Mit hochvirtuosen Darbietungen und originellen Programmzusammenstellungen hat sich Stefan Temmingh in den letzten Jahren in die Blockflöten-Elite gespielt. Er stammt aus Südafrika, lebt seit vielen Jahren in München und tritt vielfach als Solist und Kammermusikpartner auf. Die Cembalistin Wiebke Weidanz gehört ebenfalls zu den besten ihres Fachs, sie spielt in vielen bedeutenden Ensembles mit und unterrichtet als Professorin an der Musikhochschule Nürnberg.

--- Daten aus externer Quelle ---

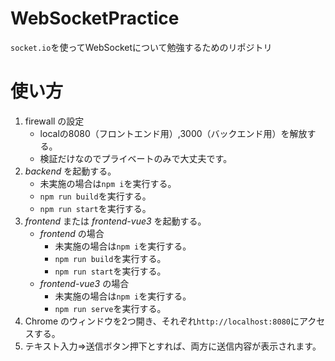 # WebSocketPractice
`socket.io`を使ってWebSocketについて勉強するためのリポジトリ

# 使い方
1. firewall の設定
   - localの8080（フロントエンド用）,3000（バックエンド用）を解放する。
   - 検証だけなのでプライベートのみで大丈夫です。
2. _backend_ を起動する。
   - 未実施の場合は`npm i`を実行する。
   - `npm run build`を実行する。
   - `npm run start`を実行する。
3. _frontend_ または _frontend-vue3_ を起動する。
   - _frontend_ の場合
      - 未実施の場合は`npm i`を実行する。 
      - `npm run build`を実行する。
      - `npm run start`を実行する。
   - _frontend-vue3_ の場合
      - 未実施の場合は`npm i`を実行する。 
      - `npm run serve`を実行する。
4. Chrome のウィンドウを2つ開き、それぞれ`http://localhost:8080`にアクセスする。
5. テキスト入力⇒送信ボタン押下とすれば、両方に送信内容が表示されます。
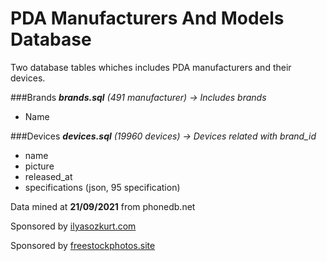 # PDA Manufacturers And Models Database
Two database tables whiches includes PDA manufacturers and their devices.

###Brands 
_**brands.sql** (491 manufacturer) -> Includes brands_
* Name

###Devices
_**devices.sql** (19960 devices) -> Devices related with brand_id_

* name
* picture
* released_at
* specifications (json, 95 specification)

Data mined at **21/09/2021** from phonedb.net

Sponsored by [ilyasozkurt.com](https://ilyasozkurt.com "PHP, Laravel Developer")

Sponsored by [freestockphotos.site](https://freestockphotos.site "Free Stock Photos.site")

Händels Blockflöten-Sonaten

Sechs Sonaten für Blockflöte und Basso continuo sind von Georg Friedrich Händel überliefert. Komponiert wurden sie allesamt in den 1720er Jahren in London. Später hat Händel – wie so oft – das thematische Material weitergenutzt, so tauchen Motive aus diesen Sonaten immer wieder in Orchesterstücken, Opern und Oratorien auf. Anspruchsvoll sind die Sonaten nicht nur für die Blockflöte, sondern auch für das begleitende Cembalo. Es handelt sich zwar "nur" um eine bezifferte Continuo-Stimme, allerdings ist diese Basslinie außergewöhnlich virtuos angelegt.

Perfektes Zusammenspiel

Wiebke Weidanz und Stefan Temmingh haben sich von Anfang an dafür entschieden, für die Continuostimme kein zusätzliches Bassinstrument hinzuzunehmen. Damit wird ein Zeichen für die Gleichberechtigung von Flöte und Cembalo gesetzt, und diesem Anspruch wird die Aufnahme voll gerecht. Das ist in erster Linie der Verdienst von Wiebke Weidanz, die auf dem Cembalo einen derart fantasievollen, abwechslungsreichen und an den Themen des Melodieinstrumentes orientierten Continuosatz spielt, dass es nicht nur ein großes Hörvergnügen ist, sondern dass die Stücke oft wie auskomponierte Triosätze klingen. Stefan Temmingh spielt die Solopassagen mit höchster Virtuosität, überbordenden Verzierungen und großer Klangschönheit, das Zusammenspiel ist perfekt.

Zuweilen schießt der Wille nach effektvoller Gestaltung etwas über das Ziel hinaus, wenn zum Beispiel die Gavotte der C-Dur-Sonate viel zu schnell oder aber der Schlusssatz desselben Stückes vor lauter Akzenten etwas abgehackt klingt. Insgesamt aber tut den Händel-Sonaten die Frischzellenkur des Duos Temmingh & Weidanz sehr gut, auch übrigens dank einer hervorragend ausbalancierten Aufnahmequalität.